WORK INSTRUCTION | Your reply should be the entries, output word for word, with each picture omitted.

Collected data
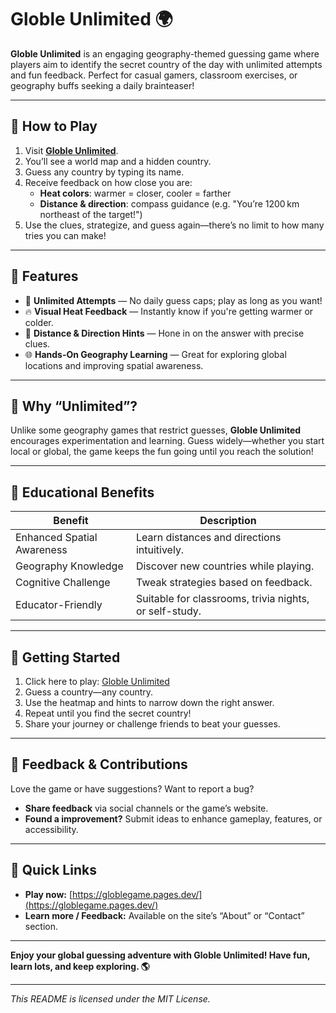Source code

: # Globle Unlimited 🌍

**Globle Unlimited** is an engaging geography-themed guessing game where players aim to identify the secret country of the day with unlimited attempts and fun feedback. Perfect for casual gamers, classroom exercises, or geography buffs seeking a daily brainteaser!

---

## 🎯 How to Play

1. Visit **[Globle Unlimited](https://globlegame.pages.dev/)**.
2. You’ll see a world map and a hidden country.
3. Guess any country by typing its name.
4. Receive feedback on how close you are:
   - **Heat colors**: warmer = closer, cooler = farther
   - **Distance & direction**: compass guidance (e.g. "You’re 1200 km northeast of the target!")
5. Use the clues, strategize, and guess again—there’s no limit to how many tries you can make!

---

## 🚀 Features

- 🔁 **Unlimited Attempts** — No daily guess caps; play as long as you want!
- 🔥 **Visual Heat Feedback** — Instantly know if you're getting warmer or colder.
- 🧭 **Distance & Direction Hints** — Hone in on the answer with precise clues.
- 🌐 **Hands-On Geography Learning** — Great for exploring global locations and improving spatial awareness.

---

## 🤔 Why “Unlimited”?

Unlike some geography games that restrict guesses, **Globle Unlimited** encourages experimentation and learning. Guess widely—whether you start local or global, the game keeps the fun going until you reach the solution!

---

## 🧠 Educational Benefits

| Benefit                    | Description |
|---------------------------|-------------|
| Enhanced Spatial Awareness| Learn distances and directions intuitively. |
| Geography Knowledge       | Discover new countries while playing. |
| Cognitive Challenge       | Tweak strategies based on feedback. |
| Educator-Friendly         | Suitable for classrooms, trivia nights, or self-study. |

---

## 📌 Getting Started

1. Click here to play: [Globle Unlimited](https://globlegame.pages.dev/)
2. Guess a country—any country.
3. Use the heatmap and hints to narrow down the right answer.
4. Repeat until you find the secret country!
5. Share your journey or challenge friends to beat your guesses.

---

## 🌟 Feedback & Contributions

Love the game or have suggestions? Want to report a bug?

- **Share feedback** via social channels or the game’s website.
- **Found a improvement?** Submit ideas to enhance gameplay, features, or accessibility.

---

## 🔗 Quick Links

- **Play now:** [https://globlegame.pages.dev/](https://globlegame.pages.dev/)
- **Learn more / Feedback:** Available on the site’s “About” or “Contact” section.

---

**Enjoy your global guessing adventure with Globle Unlimited! Have fun, learn lots, and keep exploring. 🌎**

---

*This README is licensed under the MIT License.*
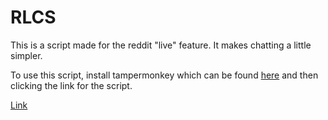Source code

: # RLCS

This is a script made for the reddit "live" feature. It makes chatting a little simpler. 

To use this script, install tampermonkey which can be found [here](https://chrome.google.com/webstore/detail/tampermonkey/dhdgffkkebhmkfjojejmpbldmpobfkfo?hl=en) and then clicking the link for the script.

[Link](https://github.com/BNolet/RLCS/raw/master/rlcs.user.js)
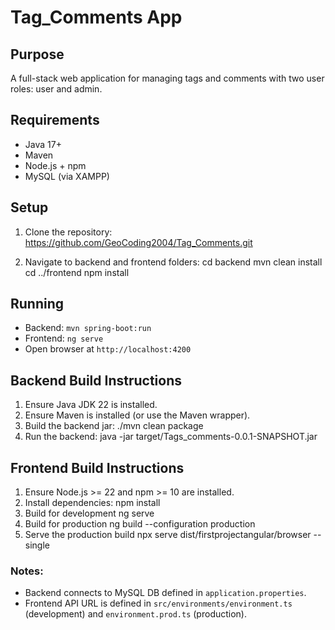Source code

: # Tag_Comments App

## Purpose
A full-stack web application for managing tags and comments with two user roles: user and admin.

## Requirements
- Java 17+
- Maven
- Node.js + npm
- MySQL (via XAMPP)

## Setup
1. Clone the repository: https://github.com/GeoCoding2004/Tag_Comments.git


2. Navigate to backend and frontend folders:
cd backend
mvn clean install
cd ../frontend
npm install



## Running
- Backend: `mvn spring-boot:run`  
- Frontend: `ng serve`  
- Open browser at `http://localhost:4200`


## Backend Build Instructions

1. Ensure Java JDK 22 is installed.
2. Ensure Maven is installed (or use the Maven wrapper).
3. Build the backend jar:
   ./mvn clean package
4. Run the backend:
    java -jar target/Tags_comments-0.0.1-SNAPSHOT.jar



## Frontend Build Instructions

1. Ensure Node.js >= 22 and npm >= 10 are installed.
2. Install dependencies:
   npm install
3. Build for development
    ng serve
4. Build for production
    ng build --configuration production
5. Serve the production build
    npx serve dist/firstprojectangular/browser --single

### Notes:
- Backend connects to MySQL DB defined in `application.properties`.
- Frontend API URL is defined in `src/environments/environment.ts` (development) and `environment.prod.ts` (production).

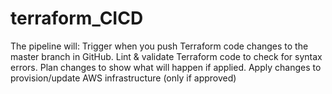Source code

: # terraform_CICD
The pipeline will:  Trigger when you push Terraform code changes to the master branch in GitHub. Lint &amp; validate Terraform code to check for syntax errors. Plan changes to show what will happen if applied. Apply changes to provision/update AWS infrastructure (only if approved)
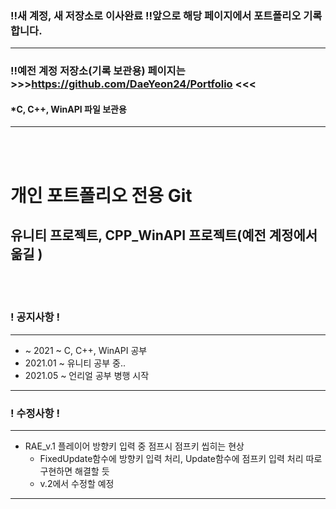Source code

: ### !!새 계정, 새 저장소로 이사완료 !!앞으로 해당 페이지에서 포트폴리오 기록합니다.
---
### !!예전 계정 저장소(기록 보관용) 페이지는 >>>https://github.com/DaeYeon24/Portfolio <<<
#### *C, C++, WinAPI 파일 보관용
---
<br><br>

# 개인 포트폴리오 전용 Git
## 유니티 프로젝트, CPP_WinAPI 프로젝트(예전 계정에서 옮길 )
<br><br>

### ! 공지사항 !
---
+  ~ 2021 ~ C, C++, WinAPI 공부
+ 2021.01 ~ 유니티 공부 중..
+ 2021.05 ~ 언리얼 공부 병행 시작
---
### ! 수정사항 !
---
+ RAE_v.1 플레이어 방향키 입력 중 점프시 점프키 씹히는 현상
  + FixedUpdate함수에 방향키 입력 처리, Update함수에 점프키 입력 처리 따로 구현하면 해결할 듯
  + v.2에서 수정할 예정
---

WRITTEN ANSWER |
Source code

: # Globle Unlimited 🌍

**Globle Unlimited** is an engaging geography-themed guessing game where players aim to identify the secret country of the day with unlimited attempts and fun feedback. Perfect for casual gamers, classroom exercises, or geography buffs seeking a daily brainteaser!

---

## 🎯 How to Play

1. Visit **[Globle Unlimited](https://globlegame.pages.dev/)**.
2. You’ll see a world map and a hidden country.
3. Guess any country by typing its name.
4. Receive feedback on how close you are:
   - **Heat colors**: warmer = closer, cooler = farther
   - **Distance & direction**: compass guidance (e.g. "You’re 1200 km northeast of the target!")
5. Use the clues, strategize, and guess again—there’s no limit to how many tries you can make!

---

## 🚀 Features

- 🔁 **Unlimited Attempts** — No daily guess caps; play as long as you want!
- 🔥 **Visual Heat Feedback** — Instantly know if you're getting warmer or colder.
- 🧭 **Distance & Direction Hints** — Hone in on the answer with precise clues.
- 🌐 **Hands-On Geography Learning** — Great for exploring global locations and improving spatial awareness.

---

## 🤔 Why “Unlimited”?

Unlike some geography games that restrict guesses, **Globle Unlimited** encourages experimentation and learning. Guess widely—whether you start local or global, the game keeps the fun going until you reach the solution!

---

## 🧠 Educational Benefits

| Benefit                    | Description |
|---------------------------|-------------|
| Enhanced Spatial Awareness| Learn distances and directions intuitively. |
| Geography Knowledge       | Discover new countries while playing. |
| Cognitive Challenge       | Tweak strategies based on feedback. |
| Educator-Friendly         | Suitable for classrooms, trivia nights, or self-study. |

---

## 📌 Getting Started

1. Click here to play: [Globle Unlimited](https://globlegame.pages.dev/)
2. Guess a country—any country.
3. Use the heatmap and hints to narrow down the right answer.
4. Repeat until you find the secret country!
5. Share your journey or challenge friends to beat your guesses.

---

## 🌟 Feedback & Contributions

Love the game or have suggestions? Want to report a bug?

- **Share feedback** via social channels or the game’s website.
- **Found a improvement?** Submit ideas to enhance gameplay, features, or accessibility.

---

## 🔗 Quick Links

- **Play now:** [https://globlegame.pages.dev/](https://globlegame.pages.dev/)
- **Learn more / Feedback:** Available on the site’s “About” or “Contact” section.

---

**Enjoy your global guessing adventure with Globle Unlimited! Have fun, learn lots, and keep exploring. 🌎**

---

*This README is licensed under the MIT License.*
Source code

: # RLCS

This is a script made for the reddit "live" feature. It makes chatting a little simpler. 

To use this script, install tampermonkey which can be found [here](https://chrome.google.com/webstore/detail/tampermonkey/dhdgffkkebhmkfjojejmpbldmpobfkfo?hl=en) and then clicking the link for the script.

[Link](https://github.com/BNolet/RLCS/raw/master/rlcs.user.js)
Source code

: # Tag_Comments App

## Purpose
A full-stack web application for managing tags and comments with two user roles: user and admin.

## Requirements
- Java 17+
- Maven
- Node.js + npm
- MySQL (via XAMPP)

## Setup
1. Clone the repository: https://github.com/GeoCoding2004/Tag_Comments.git


2. Navigate to backend and frontend folders:
cd backend
mvn clean install
cd ../frontend
npm install



## Running
- Backend: `mvn spring-boot:run`  
- Frontend: `ng serve`  
- Open browser at `http://localhost:4200`


## Backend Build Instructions

1. Ensure Java JDK 22 is installed.
2. Ensure Maven is installed (or use the Maven wrapper).
3. Build the backend jar:
   ./mvn clean package
4. Run the backend:
    java -jar target/Tags_comments-0.0.1-SNAPSHOT.jar



## Frontend Build Instructions

1. Ensure Node.js >= 22 and npm >= 10 are installed.
2. Install dependencies:
   npm install
3. Build for development
    ng serve
4. Build for production
    ng build --configuration production
5. Serve the production build
    npx serve dist/firstprojectangular/browser --single

### Notes:
- Backend connects to MySQL DB defined in `application.properties`.
- Frontend API URL is defined in `src/environments/environment.ts` (development) and `environment.prod.ts` (production).

Source code

: # terraform_CICD
The pipeline will:  Trigger when you push Terraform code changes to the master branch in GitHub. Lint &amp; validate Terraform code to check for syntax errors. Plan changes to show what will happen if applied. Apply changes to provision/update AWS infrastructure (only if approved)
Source code

: ### !!새 계정, 새 저장소로 이사완료 !!앞으로 해당 페이지에서 포트폴리오 기록합니다.
---
### !!예전 계정 저장소(기록 보관용) 페이지는 >>>https://github.com/DaeYeon24/Portfolio <<<
#### *C, C++, WinAPI 파일 보관용
---
<br><br>

# 개인 포트폴리오 전용 Git
## 유니티 프로젝트, CPP_WinAPI 프로젝트(예전 계정에서 옮길 )
<br><br>

### ! 공지사항 !
---
+  ~ 2021 ~ C, C++, WinAPI 공부
+ 2021.01 ~ 유니티 공부 중..
+ 2021.05 ~ 언리얼 공부 병행 시작
---
### ! 수정사항 !
---
+ RAE_v.1 플레이어 방향키 입력 중 점프시 점프키 씹히는 현상
  + FixedUpdate함수에 방향키 입력 처리, Update함수에 점프키 입력 처리 따로 구현하면 해결할 듯
  + v.2에서 수정할 예정
---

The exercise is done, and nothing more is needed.